◆ Assignment ◆
Print out the entire listing verbatim.

■ ■ ■ ■ ■

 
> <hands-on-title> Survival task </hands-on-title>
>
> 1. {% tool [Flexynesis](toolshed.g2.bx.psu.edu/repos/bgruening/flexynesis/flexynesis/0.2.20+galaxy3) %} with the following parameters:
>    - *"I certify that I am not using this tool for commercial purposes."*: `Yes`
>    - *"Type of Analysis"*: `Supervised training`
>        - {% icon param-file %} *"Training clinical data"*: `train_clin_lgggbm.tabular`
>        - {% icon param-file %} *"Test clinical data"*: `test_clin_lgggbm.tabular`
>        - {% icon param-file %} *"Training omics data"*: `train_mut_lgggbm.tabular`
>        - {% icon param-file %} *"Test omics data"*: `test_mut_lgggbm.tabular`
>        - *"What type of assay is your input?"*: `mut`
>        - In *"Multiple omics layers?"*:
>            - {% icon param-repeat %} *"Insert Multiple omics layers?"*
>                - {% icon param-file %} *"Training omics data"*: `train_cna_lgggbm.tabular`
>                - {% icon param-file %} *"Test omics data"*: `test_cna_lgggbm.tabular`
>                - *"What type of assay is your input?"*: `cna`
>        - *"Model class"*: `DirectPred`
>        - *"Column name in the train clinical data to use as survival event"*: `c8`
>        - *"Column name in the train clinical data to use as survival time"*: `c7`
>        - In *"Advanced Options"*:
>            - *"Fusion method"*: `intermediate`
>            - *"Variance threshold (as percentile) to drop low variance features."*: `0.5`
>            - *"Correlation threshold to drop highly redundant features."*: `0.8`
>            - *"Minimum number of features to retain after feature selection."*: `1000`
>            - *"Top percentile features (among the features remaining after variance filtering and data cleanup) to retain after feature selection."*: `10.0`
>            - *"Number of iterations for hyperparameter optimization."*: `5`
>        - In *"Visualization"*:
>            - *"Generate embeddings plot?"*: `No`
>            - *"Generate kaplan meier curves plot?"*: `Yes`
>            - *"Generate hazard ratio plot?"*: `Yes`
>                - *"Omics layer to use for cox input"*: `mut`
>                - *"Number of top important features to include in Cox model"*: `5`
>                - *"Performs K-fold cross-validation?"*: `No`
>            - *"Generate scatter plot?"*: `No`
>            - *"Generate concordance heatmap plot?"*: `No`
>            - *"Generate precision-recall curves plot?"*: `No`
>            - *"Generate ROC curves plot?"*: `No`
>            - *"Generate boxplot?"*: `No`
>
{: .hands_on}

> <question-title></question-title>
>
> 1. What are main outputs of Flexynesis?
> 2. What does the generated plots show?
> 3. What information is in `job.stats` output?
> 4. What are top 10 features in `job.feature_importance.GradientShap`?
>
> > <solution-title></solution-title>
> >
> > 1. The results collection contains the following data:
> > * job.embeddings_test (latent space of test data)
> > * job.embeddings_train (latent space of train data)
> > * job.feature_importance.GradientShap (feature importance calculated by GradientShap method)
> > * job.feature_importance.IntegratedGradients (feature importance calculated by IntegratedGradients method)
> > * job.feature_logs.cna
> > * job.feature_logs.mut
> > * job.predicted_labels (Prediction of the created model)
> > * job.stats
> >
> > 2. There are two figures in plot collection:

■ ■ ■ ■ ■

◆ Solution to the exercise ◆
> <hands-on-title> Survival task </hands-on-title>
>
> 1. {% tool [Flexynesis](toolshed.g2.bx.psu.edu/repos/bgruening/flexynesis/flexynesis/0.2.20+galaxy3) %} with the following parameters:
>    - *"I certify that I am not using this tool for commercial purposes."*: `Yes`
>    - *"Type of Analysis"*: `Supervised training`
>        - {% icon param-file %} *"Training clinical data"*: `train_clin_lgggbm.tabular`
>        - {% icon param-file %} *"Test clinical data"*: `test_clin_lgggbm.tabular`
>        - {% icon param-file %} *"Training omics data"*: `train_mut_lgggbm.tabular`
>        - {% icon param-file %} *"Test omics data"*: `test_mut_lgggbm.tabular`
>        - *"What type of assay is your input?"*: `mut`
>        - In *"Multiple omics layers?"*:
>            - {% icon param-repeat %} *"Insert Multiple omics layers?"*
>                - {% icon param-file %} *"Training omics data"*: `train_cna_lgggbm.tabular`
>                - {% icon param-file %} *"Test omics data"*: `test_cna_lgggbm.tabular`
>                - *"What type of assay is your input?"*: `cna`
>        - *"Model class"*: `DirectPred`
>        - *"Column name in the train clinical data to use as survival event"*: `c8`
>        - *"Column name in the train clinical data to use as survival time"*: `c7`
>        - In *"Advanced Options"*:
>            - *"Fusion method"*: `intermediate`
>            - *"Variance threshold (as percentile) to drop low variance features."*: `0.5`
>            - *"Correlation threshold to drop highly redundant features."*: `0.8`
>            - *"Minimum number of features to retain after feature selection."*: `1000`
>            - *"Top percentile features (among the features remaining after variance filtering and data cleanup) to retain after feature selection."*: `10.0`
>            - *"Number of iterations for hyperparameter optimization."*: `5`
>        - In *"Visualization"*:
>            - *"Generate embeddings plot?"*: `No`
>            - *"Generate kaplan meier curves plot?"*: `Yes`
>            - *"Generate hazard ratio plot?"*: `Yes`
>                - *"Omics layer to use for cox input"*: `mut`
>                - *"Number of top important features to include in Cox model"*: `5`
>                - *"Performs K-fold cross-validation?"*: `No`
>            - *"Generate scatter plot?"*: `No`
>            - *"Generate concordance heatmap plot?"*: `No`
>            - *"Generate precision-recall curves plot?"*: `No`
>            - *"Generate ROC curves plot?"*: `No`
>            - *"Generate boxplot?"*: `No`
>
{: .hands_on}

> <question-title></question-title>
>
> 1. What are main outputs of Flexynesis?
> 2. What does the generated plots show?
> 3. What information is in `job.stats` output?
> 4. What are top 10 features in `job.feature_importance.GradientShap`?
>
> > <solution-title></solution-title>
> >
> > 1. The results collection contains the following data:
> > * job.embeddings_test (latent space of test data)
> > * job.embeddings_train (latent space of train data)
> > * job.feature_importance.GradientShap (feature importance calculated by GradientShap method)
> > * job.feature_importance.IntegratedGradients (feature importance calculated by IntegratedGradients method)
> > * job.feature_logs.cna
> > * job.feature_logs.mut
> > * job.predicted_labels (Prediction of the created model)
> > * job.stats
> >
> > 2. There are two figures in plot collection:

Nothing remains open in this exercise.